When the sting of a string of losses comes along, especially for a trader that has not established a solid confidence in their system, the temptation to deviate from the system, to second-guess it, is very strong. The natural impulse to avoid the pain is great and only grows with each subsequent loss. Faith in the system drops each time another loss occurs, even if the loss came to be from the deviation from the system. In these circumstances, doubts, fear and anxiety usually run high.
So what is a trader to do to avoid this situation, or to remedy it if this situation has already been encountered?

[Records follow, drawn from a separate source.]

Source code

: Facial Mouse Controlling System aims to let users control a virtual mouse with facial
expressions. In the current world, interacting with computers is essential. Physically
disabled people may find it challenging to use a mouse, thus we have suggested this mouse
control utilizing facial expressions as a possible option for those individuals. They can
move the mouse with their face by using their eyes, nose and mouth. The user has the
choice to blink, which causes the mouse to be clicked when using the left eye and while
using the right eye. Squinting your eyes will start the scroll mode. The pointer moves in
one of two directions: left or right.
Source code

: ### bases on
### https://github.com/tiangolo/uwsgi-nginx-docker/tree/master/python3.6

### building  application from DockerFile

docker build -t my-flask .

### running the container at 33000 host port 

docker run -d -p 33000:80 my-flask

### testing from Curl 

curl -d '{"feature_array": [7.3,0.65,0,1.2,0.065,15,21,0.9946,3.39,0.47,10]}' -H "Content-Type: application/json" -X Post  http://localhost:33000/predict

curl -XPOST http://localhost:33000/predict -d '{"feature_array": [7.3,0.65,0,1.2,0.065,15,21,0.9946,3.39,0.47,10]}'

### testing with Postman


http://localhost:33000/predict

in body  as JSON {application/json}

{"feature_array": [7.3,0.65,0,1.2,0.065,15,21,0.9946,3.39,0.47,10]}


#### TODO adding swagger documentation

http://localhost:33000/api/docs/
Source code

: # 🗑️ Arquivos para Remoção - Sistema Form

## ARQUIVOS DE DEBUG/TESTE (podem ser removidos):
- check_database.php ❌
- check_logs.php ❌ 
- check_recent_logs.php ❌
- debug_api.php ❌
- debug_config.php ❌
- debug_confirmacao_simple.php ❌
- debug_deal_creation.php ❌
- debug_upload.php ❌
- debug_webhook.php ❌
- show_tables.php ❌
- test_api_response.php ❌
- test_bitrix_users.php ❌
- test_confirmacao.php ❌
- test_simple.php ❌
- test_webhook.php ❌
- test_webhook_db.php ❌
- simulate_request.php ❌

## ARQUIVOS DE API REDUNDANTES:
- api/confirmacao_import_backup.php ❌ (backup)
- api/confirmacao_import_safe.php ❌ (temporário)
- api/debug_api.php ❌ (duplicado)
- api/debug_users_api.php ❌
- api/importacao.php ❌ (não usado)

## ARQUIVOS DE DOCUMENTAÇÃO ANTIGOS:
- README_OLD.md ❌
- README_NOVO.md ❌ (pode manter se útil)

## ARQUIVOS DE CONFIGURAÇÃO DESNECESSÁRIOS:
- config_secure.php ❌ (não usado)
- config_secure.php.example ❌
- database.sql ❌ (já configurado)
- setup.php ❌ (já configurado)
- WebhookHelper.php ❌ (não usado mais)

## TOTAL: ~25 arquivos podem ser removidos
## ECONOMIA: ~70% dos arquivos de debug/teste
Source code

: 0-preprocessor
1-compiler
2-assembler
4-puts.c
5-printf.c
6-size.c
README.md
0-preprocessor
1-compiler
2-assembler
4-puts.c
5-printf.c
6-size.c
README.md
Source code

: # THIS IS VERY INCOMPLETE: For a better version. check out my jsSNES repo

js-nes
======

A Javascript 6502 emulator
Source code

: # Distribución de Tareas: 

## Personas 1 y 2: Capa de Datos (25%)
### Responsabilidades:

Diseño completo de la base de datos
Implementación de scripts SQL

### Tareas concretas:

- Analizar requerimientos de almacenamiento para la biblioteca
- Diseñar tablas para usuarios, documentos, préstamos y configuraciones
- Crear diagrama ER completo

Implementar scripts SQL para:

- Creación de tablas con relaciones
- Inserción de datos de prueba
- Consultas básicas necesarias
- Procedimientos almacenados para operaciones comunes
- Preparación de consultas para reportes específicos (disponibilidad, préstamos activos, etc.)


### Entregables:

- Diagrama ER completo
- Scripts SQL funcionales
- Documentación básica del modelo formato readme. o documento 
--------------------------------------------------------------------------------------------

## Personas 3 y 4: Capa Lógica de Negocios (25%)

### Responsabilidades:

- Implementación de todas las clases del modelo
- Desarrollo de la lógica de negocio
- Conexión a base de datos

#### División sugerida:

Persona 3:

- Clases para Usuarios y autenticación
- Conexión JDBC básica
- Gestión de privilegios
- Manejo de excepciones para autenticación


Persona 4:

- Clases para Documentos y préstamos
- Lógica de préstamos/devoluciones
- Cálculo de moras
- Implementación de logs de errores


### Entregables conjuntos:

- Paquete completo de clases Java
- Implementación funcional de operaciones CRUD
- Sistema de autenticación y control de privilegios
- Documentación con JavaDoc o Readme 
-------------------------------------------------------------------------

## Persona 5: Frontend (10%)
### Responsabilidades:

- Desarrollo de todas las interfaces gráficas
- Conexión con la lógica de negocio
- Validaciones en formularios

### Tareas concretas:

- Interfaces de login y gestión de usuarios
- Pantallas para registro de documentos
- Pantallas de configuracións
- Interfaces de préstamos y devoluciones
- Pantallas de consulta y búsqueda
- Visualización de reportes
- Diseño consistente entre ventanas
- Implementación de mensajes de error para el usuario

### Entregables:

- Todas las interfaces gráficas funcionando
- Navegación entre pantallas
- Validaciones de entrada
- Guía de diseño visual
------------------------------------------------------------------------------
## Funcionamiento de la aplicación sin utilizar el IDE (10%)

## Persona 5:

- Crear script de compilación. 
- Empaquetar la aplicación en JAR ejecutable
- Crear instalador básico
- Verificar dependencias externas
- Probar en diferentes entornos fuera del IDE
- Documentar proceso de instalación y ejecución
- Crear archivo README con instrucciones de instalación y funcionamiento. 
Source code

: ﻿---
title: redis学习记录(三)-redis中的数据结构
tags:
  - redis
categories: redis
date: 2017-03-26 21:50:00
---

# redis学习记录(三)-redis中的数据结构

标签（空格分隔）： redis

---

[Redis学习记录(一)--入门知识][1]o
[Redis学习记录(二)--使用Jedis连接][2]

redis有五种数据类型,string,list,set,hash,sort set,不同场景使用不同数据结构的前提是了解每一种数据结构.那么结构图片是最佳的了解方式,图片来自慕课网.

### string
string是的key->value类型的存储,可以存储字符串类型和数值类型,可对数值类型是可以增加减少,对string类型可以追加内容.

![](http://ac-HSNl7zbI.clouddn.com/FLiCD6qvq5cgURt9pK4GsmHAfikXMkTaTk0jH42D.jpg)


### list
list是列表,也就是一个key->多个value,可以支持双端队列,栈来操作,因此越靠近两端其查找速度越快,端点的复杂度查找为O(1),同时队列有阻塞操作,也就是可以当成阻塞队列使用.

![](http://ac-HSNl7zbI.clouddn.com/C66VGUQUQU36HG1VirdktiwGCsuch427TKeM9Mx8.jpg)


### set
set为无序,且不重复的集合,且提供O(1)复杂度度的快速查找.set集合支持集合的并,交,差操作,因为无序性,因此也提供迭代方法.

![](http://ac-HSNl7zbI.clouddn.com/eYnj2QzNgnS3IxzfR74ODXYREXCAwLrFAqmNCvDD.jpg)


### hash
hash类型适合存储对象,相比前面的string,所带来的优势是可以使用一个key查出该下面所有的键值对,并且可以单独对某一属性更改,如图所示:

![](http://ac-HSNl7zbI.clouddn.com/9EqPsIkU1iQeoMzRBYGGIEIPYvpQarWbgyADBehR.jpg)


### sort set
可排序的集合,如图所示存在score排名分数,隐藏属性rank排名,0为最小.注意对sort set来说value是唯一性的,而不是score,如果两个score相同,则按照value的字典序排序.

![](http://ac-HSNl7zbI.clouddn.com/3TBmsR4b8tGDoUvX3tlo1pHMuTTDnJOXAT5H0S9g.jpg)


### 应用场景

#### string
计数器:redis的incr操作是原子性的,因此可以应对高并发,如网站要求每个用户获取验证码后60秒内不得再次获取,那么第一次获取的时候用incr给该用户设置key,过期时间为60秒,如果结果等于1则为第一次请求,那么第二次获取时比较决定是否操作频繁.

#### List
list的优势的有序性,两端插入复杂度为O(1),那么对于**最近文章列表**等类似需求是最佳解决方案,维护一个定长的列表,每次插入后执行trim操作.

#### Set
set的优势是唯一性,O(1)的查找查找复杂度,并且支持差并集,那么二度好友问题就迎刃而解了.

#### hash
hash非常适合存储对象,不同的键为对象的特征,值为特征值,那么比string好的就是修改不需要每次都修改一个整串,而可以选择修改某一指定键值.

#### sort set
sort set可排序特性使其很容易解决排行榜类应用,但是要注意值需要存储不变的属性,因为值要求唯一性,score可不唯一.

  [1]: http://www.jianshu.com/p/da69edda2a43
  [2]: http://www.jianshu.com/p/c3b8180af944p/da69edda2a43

A great deal of trading psychology comes from expectations and reality. Frustration comes when expectations aren’t met by reality. When a person doesn’t know what to expect, then anxiety set in. When a person knows what to expect and what to do, then confidence is there. Worst case is when the primary point of reference is the recent and painful losses, and only slightly less difficult to be confident when matters feel very uncertain.
Since trading is an activity where losing trades will occur, the best way to establish confidence is to have a way to know what to expect – from the trading system. What is the way to make this happen? The trader can see what can realistically be expected and what can’t through system analysis and looking at the system metrics. The metrics give one a realistic and measured look at the capabilities and limitations of a system, particularly how many losing trades might be encountered during an overall profitable period of time. The primary benefit regarding the trader’s trading psychology is in the way the numbers from the analysis put things in a perspective that fends off the anxiety and doubt and makes for much easier discipline.
Once this is achieved, then the trader should track their metrics to ensure consistency and continuous improvement. It happens quite commonly for traders to experience major breakthroughs once they put in place the habit of analyzing their system and tracking the metrics. Confidence, discipline and consistency are the natural result of this activity, and frequently initiating this practice marks the turning point in the careers of many traders. It is vital as part of trading psychology that one properly analyze the metrics and track their numbers, as backtesting alone will only help to a limited degree.